Today, as Bluebell Capital, the firm’s €70m asset base mainly comprises the founders’ own money and that of friends and family. It has continued its strategy of teaming up with much bigger players to make its voice heard in activist situations.
This was demonstrated in Bluebell Partners’ first campaign, at Italian bank Monte dei Paschi di Siena. It argued that the troubled lender, which had received a state bailout and become a major political issue in Italy, was hiding derivative transactions in its financial statements.
Working with more established investment firms York Capital and Alken, the campaign attracted high-profile support from Italy’s 5-Star movement. In 2019, 13 former bankers from Monte dei Paschi, Deutsche Bank and Nomura were sentenced to jail for helping the bank hide hundreds of millions of euros of losses using derivatives, and last year former chair Alessandro Profumo was also sentenced to jail.

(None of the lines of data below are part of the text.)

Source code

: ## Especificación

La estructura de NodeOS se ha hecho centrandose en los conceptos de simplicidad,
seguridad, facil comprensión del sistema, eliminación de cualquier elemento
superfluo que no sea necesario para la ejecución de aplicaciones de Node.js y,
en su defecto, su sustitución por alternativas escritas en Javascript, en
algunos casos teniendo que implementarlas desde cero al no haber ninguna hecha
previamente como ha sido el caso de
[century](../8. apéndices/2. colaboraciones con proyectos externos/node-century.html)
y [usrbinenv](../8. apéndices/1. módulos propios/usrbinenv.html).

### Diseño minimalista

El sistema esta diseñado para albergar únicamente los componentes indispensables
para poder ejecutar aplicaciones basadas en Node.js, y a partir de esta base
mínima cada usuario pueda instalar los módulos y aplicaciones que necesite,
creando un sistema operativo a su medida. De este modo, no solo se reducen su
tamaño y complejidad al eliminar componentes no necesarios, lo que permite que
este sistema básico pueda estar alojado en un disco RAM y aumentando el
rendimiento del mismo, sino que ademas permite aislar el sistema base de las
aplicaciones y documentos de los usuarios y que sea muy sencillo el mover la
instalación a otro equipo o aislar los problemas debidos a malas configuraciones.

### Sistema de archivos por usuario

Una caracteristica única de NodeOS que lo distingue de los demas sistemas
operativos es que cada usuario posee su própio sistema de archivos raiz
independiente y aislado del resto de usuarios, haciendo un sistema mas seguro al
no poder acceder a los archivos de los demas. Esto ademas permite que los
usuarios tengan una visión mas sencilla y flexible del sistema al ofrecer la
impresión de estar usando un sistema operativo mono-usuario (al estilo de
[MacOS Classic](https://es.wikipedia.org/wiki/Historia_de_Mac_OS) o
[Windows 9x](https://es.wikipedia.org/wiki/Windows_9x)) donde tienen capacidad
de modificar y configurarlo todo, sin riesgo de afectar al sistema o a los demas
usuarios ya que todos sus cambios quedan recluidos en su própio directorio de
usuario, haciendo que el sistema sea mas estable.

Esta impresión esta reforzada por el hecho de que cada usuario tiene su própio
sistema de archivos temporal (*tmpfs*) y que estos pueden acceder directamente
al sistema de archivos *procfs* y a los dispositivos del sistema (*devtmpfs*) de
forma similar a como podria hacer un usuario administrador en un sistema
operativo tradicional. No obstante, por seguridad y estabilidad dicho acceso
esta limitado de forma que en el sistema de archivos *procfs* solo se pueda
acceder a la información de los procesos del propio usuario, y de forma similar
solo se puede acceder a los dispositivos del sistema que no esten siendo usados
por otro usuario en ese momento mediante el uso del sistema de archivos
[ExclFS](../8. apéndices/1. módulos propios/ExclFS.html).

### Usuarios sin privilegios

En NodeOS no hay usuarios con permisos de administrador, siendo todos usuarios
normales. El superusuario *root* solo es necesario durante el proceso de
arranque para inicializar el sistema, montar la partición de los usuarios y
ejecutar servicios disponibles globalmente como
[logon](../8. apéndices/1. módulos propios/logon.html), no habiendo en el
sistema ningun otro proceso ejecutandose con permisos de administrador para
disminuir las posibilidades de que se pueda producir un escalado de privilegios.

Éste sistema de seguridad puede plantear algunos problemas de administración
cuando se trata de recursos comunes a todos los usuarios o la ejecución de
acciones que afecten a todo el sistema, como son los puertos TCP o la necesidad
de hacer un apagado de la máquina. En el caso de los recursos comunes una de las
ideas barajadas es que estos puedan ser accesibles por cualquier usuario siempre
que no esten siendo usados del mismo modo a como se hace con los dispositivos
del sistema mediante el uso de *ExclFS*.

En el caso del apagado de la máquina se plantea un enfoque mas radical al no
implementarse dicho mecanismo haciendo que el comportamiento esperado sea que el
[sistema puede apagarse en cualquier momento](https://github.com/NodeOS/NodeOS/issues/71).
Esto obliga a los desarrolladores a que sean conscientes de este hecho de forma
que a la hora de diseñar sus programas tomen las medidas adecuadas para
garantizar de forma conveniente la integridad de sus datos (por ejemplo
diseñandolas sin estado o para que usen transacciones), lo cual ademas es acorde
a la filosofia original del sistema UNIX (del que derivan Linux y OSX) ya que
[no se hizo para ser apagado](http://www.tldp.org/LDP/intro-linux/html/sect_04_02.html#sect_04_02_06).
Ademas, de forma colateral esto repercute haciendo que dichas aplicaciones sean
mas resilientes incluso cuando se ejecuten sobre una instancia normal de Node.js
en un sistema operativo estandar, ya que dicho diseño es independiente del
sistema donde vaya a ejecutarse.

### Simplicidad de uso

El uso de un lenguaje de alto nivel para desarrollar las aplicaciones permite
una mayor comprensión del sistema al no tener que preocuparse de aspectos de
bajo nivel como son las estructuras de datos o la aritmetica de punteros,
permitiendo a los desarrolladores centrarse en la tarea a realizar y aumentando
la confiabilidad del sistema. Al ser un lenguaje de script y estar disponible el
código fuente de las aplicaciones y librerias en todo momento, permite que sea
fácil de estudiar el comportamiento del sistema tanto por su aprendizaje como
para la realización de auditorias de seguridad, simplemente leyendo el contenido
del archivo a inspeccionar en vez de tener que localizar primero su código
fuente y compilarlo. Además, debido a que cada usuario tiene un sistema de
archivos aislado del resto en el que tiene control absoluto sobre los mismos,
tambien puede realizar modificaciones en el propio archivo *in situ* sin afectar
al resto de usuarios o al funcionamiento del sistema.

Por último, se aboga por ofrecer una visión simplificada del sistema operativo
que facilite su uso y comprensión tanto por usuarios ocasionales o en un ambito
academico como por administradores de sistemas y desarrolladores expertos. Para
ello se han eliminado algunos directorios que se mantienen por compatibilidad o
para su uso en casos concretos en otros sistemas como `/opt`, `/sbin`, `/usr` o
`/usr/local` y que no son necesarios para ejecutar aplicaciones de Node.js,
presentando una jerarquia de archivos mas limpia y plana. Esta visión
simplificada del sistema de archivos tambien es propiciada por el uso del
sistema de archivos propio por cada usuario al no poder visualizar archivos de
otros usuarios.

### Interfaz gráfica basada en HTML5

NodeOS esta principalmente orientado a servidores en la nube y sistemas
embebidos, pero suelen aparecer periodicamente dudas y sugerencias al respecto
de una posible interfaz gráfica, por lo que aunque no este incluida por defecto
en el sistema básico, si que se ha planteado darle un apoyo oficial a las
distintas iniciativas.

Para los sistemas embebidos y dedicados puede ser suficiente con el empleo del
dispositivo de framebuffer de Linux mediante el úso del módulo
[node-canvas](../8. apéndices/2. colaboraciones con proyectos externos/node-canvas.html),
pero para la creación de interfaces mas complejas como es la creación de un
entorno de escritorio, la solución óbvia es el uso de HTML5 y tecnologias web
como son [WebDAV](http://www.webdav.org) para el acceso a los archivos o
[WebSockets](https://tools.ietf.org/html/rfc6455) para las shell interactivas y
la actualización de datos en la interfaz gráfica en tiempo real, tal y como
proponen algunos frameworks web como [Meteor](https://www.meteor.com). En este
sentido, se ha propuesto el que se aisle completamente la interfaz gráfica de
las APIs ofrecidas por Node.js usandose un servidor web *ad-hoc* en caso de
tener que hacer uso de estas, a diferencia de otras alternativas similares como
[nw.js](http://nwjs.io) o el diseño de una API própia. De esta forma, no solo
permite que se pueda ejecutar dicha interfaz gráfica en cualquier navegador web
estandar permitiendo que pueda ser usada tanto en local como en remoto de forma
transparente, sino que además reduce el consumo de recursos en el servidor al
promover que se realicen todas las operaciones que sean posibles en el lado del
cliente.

In its hedge fund guise, Bluebell, which was given its name by Taricco’s daughter, runs a highly concentrated portfolio, currently just 11 positions. It focuses on medium and large companies, rather than small-caps where there is more chance a firm will have a dominant — and potentially less amenable — shareholder.
In 2020, Bluebell Capital’s first full year, the fund gained 5.7 per cent, according to investors. The average hedge fund was up 11.8 per cent in the same period, according to Hedge Fund Research, while the Stoxx Europe 600 was down 1.4 per cent.
While most of its investments and interactions are behind the scenes, Bluebell has also recently built a stake of undisclosed size in UniCredit, where it opposes the appointment of chairman-designate Pier Carlo Padoan, Italy’s former finance minister. Bluebell argues that Padoan is not independent because of his role in the bailout of Monte dei Paschi, a possible takeover target for UniCredit.
“We’re firmly opposed to this acquisition, there’s a long list of issues” at Monte dei Paschi, said Taricco. “It’s a total disaster.”
Another target, Solvay, reflects Bluebell’s commitment to undertake one campaign a year at a company where it buys one share and then advocates for better environmental, social and governance behaviour.
Bluebell still sometimes looks to work with bigger funds, as in a private equity co-investment, taking a fee for selling the activism idea.
Taricco said his firm prefers to take a low-profile, constructive approach with companies, “but if it’s made public then we don’t shy away from being vocal”.
Danone’s Faber was one of the most vocal champions in global business for ESG and purpose-driven capitalism, which is becoming an increasing focus of investors.
Taricco said that while he supported Faber’s strong environmental and social focus, the issue was governance — and financial performance.
“We never criticised [the E and S], how can we criticise these things? But it can’t come at the expense of shareholder returns. The first duty of a public company is to remunerate shareholders.”
Taricco added that he has rarely found companies to be defensive when ideas are presented to them. Even when that means removing an executive, the move is always driven by financial analysis. “There’s never anything personal in what we do.”